Above me, a gloved hand appeared. It was clutching a pistol, and it groped awkwardly, trying to get a grip on the window without losing hold of the gun. I didn’t wait for an invitation; I leaped up from my perch, jabbed the umbrella between the branches in what I hoped was the right direction, and pressed the button. The umbrella shot out and connected with something that definitely wasn’t a tree. The person outside the Jeep let go of the frame. The lodgepole shivered and skidded. The Jeep rocked slightly. And then there was a distinct thump as whoever had been trying to climb up to the window hit the ground.
The second surge of adrenaline caught me by surprise. I’d gotten them—whoever they were—good. I’d knocked them flat on their, uh, derrière. I had the upper hand. I needed to get out there, finish this while I still had a chance. I caught hold of the window frame and tried to pull myself up.

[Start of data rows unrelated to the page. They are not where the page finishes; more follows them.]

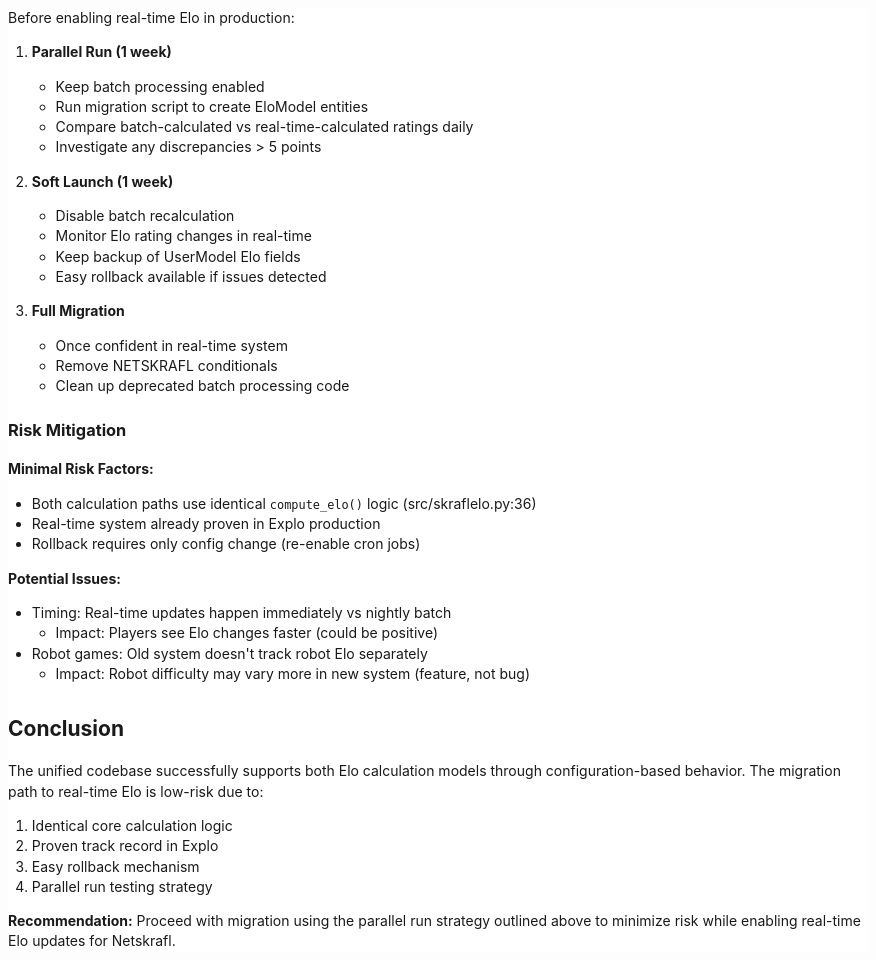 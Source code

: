 Before enabling real-time Elo in production:

1. **Parallel Run (1 week)**
   - Keep batch processing enabled
   - Run migration script to create EloModel entities
   - Compare batch-calculated vs real-time-calculated ratings daily
   - Investigate any discrepancies > 5 points

2. **Soft Launch (1 week)**
   - Disable batch recalculation
   - Monitor Elo rating changes in real-time
   - Keep backup of UserModel Elo fields
   - Easy rollback available if issues detected

3. **Full Migration**
   - Once confident in real-time system
   - Remove NETSKRAFL conditionals
   - Clean up deprecated batch processing code

### Risk Mitigation

**Minimal Risk Factors:**
- Both calculation paths use identical `compute_elo()` logic (src/skraflelo.py:36)
- Real-time system already proven in Explo production
- Rollback requires only config change (re-enable cron jobs)

**Potential Issues:**
- Timing: Real-time updates happen immediately vs nightly batch
  - Impact: Players see Elo changes faster (could be positive)
- Robot games: Old system doesn't track robot Elo separately
  - Impact: Robot difficulty may vary more in new system (feature, not bug)

## Conclusion

The unified codebase successfully supports both Elo calculation models through configuration-based behavior. The migration path to real-time Elo is low-risk due to:
1. Identical core calculation logic
2. Proven track record in Explo
3. Easy rollback mechanism
4. Parallel run testing strategy

**Recommendation:** Proceed with migration using the parallel run strategy outlined above to minimize risk while enabling real-time Elo updates for Netskrafl. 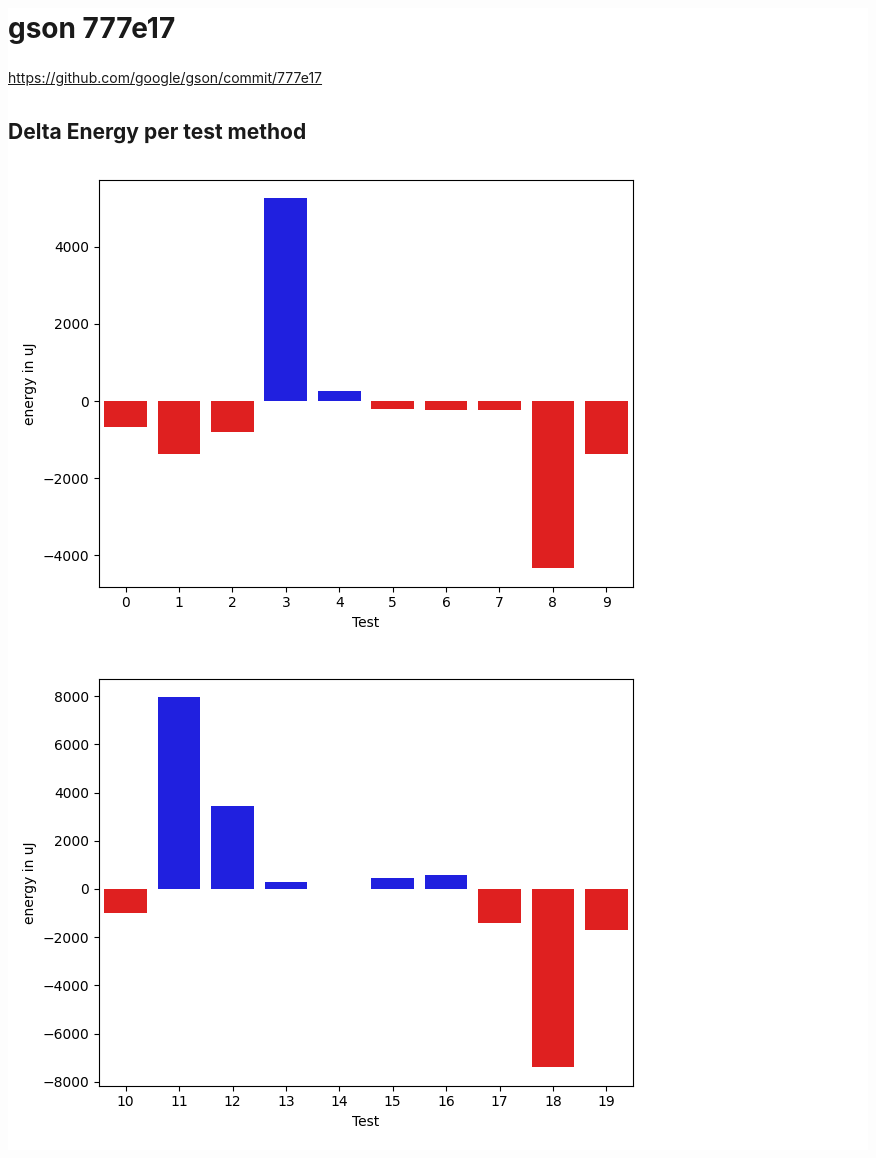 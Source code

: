 # gson 777e17


https://github.com/google/gson/commit/777e17



## Delta Energy per test method

![](./gson_delta_energy_0_v.png)

![](./gson_delta_energy_1_v.png)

A gunshot cracked the air.
I let go of the window and dropped back into the Jeep.
The reality of my situation made its way through the fog of hormones. I wasn’t winning. I didn’t have the upper hand. I’d scored a tiny surprise. And the killer, on the other hand, had a gun—and I was trapped in a steel-and-fiberglass box. This was about as close as it got to literally shooting fish in a barrel.
I scooted toward the back of the Jeep, hoping I might be able to take cover behind the rock I’d hit, when a distant—and blessedly, belovedly familiar—voice rang out: “What’s going on down there?”
Bobby was giving his deputy voice full steam.
From outside the Jeep came hurried movements, and then the snapping, crackling sounds of someone crashing through brush.
“HE’S GETTING AWAY!”
(Millie, of course.)
And then Indira said, “I think I can wing him.”